Project Feederwatch was the topic of discussion at the March 6 meeting of the Nebraska City Rotary Club.
Dr. Laurence Falk, who has contributed to Project Feederwatch for 30 years, has reported 50 species of birds at his feeders in Minnesota, where he taught sociology at Concordia College, and here in Nebraska City, where he said he recorded 21 species in a recent weekend.
Falk said he maintains 8 to 9 feeders of various types in Nebraska City.
He said he recently saw two Carolina wrens feeding upside down and side-by-side at one of his suet feeders, which he described as “a thrill for me.”
Falk said whole oil black sunflower seed is almost universally accepted by wild birds.
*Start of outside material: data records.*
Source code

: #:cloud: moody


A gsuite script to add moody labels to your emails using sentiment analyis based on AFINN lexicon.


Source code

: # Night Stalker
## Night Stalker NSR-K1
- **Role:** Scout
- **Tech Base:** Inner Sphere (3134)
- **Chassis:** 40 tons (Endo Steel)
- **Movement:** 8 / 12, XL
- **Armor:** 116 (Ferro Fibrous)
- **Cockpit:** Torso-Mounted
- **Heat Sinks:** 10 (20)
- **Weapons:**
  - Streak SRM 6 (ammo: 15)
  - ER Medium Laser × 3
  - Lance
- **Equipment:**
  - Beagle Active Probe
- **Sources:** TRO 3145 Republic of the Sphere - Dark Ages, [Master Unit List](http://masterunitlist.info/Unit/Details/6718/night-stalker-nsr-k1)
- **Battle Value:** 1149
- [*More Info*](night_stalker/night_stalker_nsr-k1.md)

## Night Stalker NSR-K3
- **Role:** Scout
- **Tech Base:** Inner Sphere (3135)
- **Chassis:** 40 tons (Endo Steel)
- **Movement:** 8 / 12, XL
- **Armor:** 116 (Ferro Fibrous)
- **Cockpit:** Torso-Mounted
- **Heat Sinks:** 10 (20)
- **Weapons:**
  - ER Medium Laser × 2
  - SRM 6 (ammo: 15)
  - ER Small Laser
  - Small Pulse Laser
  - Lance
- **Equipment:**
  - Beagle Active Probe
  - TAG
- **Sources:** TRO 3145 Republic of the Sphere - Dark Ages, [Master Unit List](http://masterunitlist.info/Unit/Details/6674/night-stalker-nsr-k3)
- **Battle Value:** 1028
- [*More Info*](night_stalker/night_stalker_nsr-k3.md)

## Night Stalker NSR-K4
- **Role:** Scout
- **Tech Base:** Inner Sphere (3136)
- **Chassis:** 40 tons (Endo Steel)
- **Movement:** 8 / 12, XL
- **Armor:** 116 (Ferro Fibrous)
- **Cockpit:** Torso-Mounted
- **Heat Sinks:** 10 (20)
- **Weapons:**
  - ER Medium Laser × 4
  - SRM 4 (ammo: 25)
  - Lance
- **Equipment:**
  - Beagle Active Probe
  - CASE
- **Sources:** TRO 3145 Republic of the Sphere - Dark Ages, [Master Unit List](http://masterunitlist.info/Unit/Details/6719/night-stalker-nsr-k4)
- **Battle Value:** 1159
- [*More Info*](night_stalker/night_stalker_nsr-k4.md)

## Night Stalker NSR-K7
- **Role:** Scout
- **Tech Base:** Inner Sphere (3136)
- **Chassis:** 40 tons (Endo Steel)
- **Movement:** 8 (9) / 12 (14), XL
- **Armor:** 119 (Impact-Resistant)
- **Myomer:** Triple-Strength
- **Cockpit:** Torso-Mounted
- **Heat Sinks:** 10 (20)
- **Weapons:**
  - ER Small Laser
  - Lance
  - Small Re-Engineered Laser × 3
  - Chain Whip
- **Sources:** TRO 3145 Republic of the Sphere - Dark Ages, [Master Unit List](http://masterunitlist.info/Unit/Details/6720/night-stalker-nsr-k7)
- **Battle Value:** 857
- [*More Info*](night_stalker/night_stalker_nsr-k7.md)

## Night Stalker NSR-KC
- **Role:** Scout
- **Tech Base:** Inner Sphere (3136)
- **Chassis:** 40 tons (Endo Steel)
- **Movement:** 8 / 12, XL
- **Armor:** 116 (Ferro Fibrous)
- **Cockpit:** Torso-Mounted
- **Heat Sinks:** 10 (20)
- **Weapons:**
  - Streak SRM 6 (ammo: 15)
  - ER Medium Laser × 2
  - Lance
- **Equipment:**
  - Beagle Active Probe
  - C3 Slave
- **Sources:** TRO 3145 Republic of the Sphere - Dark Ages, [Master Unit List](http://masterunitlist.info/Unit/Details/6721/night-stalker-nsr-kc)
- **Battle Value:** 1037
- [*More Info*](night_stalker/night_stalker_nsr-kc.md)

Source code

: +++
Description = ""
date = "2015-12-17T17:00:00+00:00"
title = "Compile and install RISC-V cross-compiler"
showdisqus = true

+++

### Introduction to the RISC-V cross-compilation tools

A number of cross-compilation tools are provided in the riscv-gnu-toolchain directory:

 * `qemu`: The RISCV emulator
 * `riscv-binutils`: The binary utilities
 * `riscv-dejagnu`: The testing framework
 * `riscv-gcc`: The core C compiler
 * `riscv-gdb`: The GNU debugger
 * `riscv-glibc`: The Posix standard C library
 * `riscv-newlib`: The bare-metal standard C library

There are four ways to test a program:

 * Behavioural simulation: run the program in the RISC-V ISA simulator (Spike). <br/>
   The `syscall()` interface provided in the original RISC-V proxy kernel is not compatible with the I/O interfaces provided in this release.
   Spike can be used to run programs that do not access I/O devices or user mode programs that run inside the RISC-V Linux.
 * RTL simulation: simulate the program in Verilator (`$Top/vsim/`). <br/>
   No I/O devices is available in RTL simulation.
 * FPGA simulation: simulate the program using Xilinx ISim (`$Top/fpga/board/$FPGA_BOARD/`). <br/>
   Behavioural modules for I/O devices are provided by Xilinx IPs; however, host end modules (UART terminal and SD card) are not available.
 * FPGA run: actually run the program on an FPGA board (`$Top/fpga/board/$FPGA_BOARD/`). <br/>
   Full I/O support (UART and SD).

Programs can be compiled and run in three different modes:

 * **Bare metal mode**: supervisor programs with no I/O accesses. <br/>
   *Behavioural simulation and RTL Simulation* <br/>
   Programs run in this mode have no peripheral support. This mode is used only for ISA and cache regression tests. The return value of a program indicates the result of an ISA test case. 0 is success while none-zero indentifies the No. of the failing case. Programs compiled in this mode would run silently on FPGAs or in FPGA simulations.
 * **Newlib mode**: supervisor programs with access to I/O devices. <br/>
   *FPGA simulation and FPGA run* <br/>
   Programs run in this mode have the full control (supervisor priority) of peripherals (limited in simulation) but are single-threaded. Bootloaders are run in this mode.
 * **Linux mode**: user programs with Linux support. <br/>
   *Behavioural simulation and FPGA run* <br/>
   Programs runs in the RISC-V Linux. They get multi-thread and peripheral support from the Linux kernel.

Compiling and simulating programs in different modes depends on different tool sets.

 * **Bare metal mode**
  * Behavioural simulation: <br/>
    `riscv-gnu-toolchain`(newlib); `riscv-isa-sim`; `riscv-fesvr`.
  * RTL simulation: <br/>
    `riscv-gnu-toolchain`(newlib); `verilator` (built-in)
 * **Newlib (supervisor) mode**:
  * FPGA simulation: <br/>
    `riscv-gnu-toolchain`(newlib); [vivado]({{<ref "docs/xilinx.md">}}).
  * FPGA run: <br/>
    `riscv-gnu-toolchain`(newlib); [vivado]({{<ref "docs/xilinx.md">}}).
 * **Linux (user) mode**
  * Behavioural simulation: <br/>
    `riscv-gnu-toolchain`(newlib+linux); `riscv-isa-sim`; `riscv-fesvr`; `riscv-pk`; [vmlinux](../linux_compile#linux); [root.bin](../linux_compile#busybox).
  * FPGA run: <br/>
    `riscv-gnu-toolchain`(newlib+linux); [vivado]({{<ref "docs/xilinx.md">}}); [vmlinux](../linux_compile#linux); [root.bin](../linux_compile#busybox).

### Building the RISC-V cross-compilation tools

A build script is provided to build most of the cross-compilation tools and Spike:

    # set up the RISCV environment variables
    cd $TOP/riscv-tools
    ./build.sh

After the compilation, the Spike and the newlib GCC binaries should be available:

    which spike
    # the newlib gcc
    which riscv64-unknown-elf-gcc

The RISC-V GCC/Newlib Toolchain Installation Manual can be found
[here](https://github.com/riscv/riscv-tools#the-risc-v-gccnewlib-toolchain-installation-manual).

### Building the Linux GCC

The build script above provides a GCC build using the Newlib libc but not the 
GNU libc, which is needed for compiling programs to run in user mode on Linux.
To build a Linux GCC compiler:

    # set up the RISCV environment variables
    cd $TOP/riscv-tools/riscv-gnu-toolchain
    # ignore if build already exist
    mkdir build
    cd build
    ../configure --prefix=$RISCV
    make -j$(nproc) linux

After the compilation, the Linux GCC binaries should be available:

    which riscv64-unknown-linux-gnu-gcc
For those who don’t mind spending a bit more on seed, Falk recommended brown safflower, which has an added benefit: It does not seem to appeal to squirrels.
In addition to a variety of feeders, Falk suggested that an attractive environment helps bring birds to a yard.
Included in an attractive environment are a yard with bushes and brush, he said.
The Nebraska City Rotary Club meets at noon Wednesday at the Eagles Club, 600 1st Corso. Guests pay $9 for lunch.
Scheduled to speak tomorrow (March 13) is Donna Chard from Bella Nova Travel, who will be talking about her business and how vacations and travel are good for your health.